» EXERCISE:
Pull out every line below containing the word "circled".

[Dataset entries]
◆ ◆ ◆ ◆
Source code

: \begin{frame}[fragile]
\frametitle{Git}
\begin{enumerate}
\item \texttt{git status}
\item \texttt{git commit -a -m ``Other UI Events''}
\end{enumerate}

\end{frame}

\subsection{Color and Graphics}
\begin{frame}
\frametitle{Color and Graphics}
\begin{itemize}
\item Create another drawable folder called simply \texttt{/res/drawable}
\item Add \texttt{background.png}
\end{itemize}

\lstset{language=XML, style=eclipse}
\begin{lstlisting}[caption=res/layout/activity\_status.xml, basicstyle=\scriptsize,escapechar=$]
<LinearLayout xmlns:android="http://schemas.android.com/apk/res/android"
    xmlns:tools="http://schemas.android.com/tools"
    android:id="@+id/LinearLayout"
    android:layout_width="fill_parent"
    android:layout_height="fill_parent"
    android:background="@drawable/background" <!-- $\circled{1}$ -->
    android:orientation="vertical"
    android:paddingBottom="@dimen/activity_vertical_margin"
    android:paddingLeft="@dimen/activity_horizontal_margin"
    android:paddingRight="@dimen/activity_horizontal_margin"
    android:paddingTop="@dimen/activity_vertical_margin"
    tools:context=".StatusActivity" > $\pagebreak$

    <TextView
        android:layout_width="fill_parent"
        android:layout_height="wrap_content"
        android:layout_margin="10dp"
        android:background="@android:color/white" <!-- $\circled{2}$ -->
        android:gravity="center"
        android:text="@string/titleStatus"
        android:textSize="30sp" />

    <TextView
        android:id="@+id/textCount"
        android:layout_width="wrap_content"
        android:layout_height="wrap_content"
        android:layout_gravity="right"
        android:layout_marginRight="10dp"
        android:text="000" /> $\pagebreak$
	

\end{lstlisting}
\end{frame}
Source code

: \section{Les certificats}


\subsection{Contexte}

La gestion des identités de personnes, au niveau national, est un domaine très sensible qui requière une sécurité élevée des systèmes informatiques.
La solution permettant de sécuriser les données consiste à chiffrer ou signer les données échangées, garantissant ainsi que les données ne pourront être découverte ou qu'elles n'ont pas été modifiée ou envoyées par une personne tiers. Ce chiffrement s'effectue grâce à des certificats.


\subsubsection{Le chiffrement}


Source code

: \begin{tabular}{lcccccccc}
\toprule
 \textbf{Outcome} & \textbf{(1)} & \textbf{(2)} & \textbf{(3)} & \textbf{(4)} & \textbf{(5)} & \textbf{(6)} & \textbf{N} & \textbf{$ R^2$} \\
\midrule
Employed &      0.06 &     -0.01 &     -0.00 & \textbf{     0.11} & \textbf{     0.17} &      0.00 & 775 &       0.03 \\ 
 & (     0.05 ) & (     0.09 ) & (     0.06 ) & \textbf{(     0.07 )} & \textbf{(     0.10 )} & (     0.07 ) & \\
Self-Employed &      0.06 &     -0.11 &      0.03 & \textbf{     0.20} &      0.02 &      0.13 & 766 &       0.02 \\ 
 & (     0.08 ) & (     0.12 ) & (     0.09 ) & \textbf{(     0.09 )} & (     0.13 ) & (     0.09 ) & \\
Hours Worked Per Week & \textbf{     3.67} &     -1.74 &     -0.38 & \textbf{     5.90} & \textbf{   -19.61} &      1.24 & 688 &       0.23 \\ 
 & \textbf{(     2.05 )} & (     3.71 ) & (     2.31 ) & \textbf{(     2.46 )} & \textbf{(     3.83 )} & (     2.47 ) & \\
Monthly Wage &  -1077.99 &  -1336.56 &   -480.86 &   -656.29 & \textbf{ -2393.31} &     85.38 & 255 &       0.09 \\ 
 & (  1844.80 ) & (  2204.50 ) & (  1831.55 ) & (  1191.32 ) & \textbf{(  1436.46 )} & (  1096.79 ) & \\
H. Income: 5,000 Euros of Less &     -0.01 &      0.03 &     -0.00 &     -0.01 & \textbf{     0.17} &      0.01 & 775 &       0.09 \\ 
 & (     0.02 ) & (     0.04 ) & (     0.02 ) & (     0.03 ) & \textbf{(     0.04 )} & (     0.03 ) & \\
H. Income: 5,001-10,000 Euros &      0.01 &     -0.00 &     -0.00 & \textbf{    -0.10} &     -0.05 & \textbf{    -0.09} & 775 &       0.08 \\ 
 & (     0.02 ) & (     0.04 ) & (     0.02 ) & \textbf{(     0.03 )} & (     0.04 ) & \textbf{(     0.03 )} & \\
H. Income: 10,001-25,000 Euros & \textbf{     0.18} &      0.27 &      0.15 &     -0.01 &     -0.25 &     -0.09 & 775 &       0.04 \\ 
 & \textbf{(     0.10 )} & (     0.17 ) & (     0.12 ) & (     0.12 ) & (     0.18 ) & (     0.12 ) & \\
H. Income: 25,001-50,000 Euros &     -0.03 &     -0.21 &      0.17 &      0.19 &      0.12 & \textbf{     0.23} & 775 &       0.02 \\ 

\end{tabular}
◆ ◆ ◆ ◆
» FINISHED EXERCISE:
    android:background="@drawable/background" <!-- $\circled{1}$ -->
        android:background="@android:color/white" <!-- $\circled{2}$ -->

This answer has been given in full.